So what are you going to do with your new 3D television? This summer, Sony will be launching a whole line of 3D-enabled products from 3D HDTV's (of course) to Blu-ray players to Recievers and Home Theatres. All the components you need for the total experience. But the real question is what do you want to watch?
When we launch, those questions will be answered with product. There will be 3D video games, 3D Blu-ray discs and some experimental broadcast and cable/satellite stuff too. What you are going to watch is a critical issue, because without content you just have a box.

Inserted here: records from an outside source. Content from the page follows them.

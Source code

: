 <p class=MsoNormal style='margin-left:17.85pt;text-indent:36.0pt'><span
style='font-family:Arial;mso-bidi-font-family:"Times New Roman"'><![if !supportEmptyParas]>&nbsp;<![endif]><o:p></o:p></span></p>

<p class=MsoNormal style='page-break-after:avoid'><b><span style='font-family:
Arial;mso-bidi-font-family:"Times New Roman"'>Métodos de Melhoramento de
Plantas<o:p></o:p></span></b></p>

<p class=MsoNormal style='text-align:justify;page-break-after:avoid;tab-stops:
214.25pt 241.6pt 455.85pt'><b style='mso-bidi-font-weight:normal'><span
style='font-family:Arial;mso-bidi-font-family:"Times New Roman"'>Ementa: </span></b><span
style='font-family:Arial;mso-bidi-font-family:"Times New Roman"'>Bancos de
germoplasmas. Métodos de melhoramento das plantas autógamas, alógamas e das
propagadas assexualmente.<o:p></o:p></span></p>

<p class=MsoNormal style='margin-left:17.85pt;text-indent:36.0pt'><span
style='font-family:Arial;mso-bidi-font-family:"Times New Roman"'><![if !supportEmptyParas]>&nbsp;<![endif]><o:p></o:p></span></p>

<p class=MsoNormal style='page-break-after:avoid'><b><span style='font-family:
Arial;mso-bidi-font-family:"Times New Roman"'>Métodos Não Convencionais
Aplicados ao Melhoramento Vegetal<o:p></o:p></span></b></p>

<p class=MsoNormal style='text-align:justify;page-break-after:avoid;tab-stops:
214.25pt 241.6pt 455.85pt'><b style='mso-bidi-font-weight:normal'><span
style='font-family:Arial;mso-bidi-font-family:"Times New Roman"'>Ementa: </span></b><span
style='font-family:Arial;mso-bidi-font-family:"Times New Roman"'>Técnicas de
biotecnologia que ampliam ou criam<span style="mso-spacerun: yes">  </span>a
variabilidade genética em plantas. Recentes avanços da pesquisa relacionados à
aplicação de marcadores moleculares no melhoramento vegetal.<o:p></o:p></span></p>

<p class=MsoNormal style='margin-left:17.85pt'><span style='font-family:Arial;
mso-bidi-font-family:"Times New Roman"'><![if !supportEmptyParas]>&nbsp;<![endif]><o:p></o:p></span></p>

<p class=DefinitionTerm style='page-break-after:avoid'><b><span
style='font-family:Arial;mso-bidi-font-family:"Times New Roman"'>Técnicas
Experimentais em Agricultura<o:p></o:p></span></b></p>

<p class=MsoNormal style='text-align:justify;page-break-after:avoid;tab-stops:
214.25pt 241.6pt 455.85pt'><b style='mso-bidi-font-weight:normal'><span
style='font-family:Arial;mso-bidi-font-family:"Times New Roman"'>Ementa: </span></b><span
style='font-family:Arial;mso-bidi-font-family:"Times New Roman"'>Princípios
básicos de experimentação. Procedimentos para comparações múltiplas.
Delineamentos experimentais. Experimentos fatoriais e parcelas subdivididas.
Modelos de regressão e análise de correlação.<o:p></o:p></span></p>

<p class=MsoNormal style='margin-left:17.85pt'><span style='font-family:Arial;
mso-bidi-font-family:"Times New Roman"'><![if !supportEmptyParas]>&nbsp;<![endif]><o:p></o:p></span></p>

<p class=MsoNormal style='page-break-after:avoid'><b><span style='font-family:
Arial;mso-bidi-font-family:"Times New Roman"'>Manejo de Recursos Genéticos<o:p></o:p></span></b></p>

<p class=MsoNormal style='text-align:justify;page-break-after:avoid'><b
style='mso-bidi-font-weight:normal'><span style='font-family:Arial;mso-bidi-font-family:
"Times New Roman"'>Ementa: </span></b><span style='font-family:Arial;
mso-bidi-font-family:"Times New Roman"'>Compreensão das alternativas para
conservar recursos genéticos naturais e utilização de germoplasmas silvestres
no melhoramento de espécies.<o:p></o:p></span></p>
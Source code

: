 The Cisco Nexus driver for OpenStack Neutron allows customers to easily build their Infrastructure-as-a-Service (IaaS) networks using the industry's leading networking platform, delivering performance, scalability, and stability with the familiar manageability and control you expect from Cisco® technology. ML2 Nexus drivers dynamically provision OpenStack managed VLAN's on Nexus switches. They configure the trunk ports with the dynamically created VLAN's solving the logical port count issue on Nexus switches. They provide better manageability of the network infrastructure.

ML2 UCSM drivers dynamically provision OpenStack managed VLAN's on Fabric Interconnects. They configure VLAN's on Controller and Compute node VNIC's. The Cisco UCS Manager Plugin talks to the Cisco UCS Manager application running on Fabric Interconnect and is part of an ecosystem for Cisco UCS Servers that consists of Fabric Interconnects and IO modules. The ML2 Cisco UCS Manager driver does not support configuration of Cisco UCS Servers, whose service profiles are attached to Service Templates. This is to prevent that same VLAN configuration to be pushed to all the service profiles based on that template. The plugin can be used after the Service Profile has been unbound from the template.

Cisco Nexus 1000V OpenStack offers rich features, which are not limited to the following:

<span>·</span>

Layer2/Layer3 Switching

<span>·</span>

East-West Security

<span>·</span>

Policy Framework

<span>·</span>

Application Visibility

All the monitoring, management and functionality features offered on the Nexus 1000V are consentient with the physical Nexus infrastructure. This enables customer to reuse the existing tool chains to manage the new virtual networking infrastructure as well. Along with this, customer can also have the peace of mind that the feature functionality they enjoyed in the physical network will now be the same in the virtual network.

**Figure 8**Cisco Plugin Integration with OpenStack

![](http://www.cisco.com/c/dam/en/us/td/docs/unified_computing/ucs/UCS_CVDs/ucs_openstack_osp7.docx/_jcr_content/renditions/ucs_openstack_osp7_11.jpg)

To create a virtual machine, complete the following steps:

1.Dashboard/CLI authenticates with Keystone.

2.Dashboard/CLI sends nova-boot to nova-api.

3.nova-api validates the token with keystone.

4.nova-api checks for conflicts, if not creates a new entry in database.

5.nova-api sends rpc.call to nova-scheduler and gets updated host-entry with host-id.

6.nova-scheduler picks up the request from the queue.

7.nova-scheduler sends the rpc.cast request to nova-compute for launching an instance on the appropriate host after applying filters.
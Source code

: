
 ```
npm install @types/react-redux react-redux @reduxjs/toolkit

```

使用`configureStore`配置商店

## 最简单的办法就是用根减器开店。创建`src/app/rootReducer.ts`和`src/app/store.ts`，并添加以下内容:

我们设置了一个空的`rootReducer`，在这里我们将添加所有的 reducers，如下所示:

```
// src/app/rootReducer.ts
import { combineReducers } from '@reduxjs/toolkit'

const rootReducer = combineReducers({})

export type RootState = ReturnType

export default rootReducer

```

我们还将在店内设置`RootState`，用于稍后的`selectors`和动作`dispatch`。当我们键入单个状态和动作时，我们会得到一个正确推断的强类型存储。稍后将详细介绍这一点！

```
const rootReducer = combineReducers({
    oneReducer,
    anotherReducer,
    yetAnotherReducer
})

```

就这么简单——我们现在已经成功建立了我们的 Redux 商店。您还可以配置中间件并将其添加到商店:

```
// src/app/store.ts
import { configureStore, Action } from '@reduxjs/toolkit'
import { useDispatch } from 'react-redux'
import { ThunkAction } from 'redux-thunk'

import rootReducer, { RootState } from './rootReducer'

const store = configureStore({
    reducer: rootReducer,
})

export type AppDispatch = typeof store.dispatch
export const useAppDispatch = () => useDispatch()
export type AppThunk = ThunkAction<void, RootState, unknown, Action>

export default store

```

What is really interesting about getting 3D in the home is that much of the content will be built from the ground up for the home 3D experience. It is a really exciting time for content creators, as they get to develop and work with a whole new language of visual storytelling. To help that process along, Sony has opened the "Sony 3D Technology Center" at Sony Pictures Studios in Culver City, California, in order to share knowledge and expertise on the potentials of 3D production technology.
The cameras used to capture 3D images are really amazing. They work by taking 2 cameras and spacing them about the same distance apart as the eyes on your head. This is called the interocular distance, a term that will soon become well known. (If you want to know more about the technical language of 3D, check out Lenny Lipton's glossary link at the bottom of this post).
The trick is that these broadcast cameras are big and it is difficult to get the right distance. So there are lots of rigs and setups to make it possible to capture the crisp full HD images. Once you have the cameras, you need more recorders to capture 2 video streams on every camera. While you are working out all these details, you still want to actually think about what is in front of the camera and how to get your story told.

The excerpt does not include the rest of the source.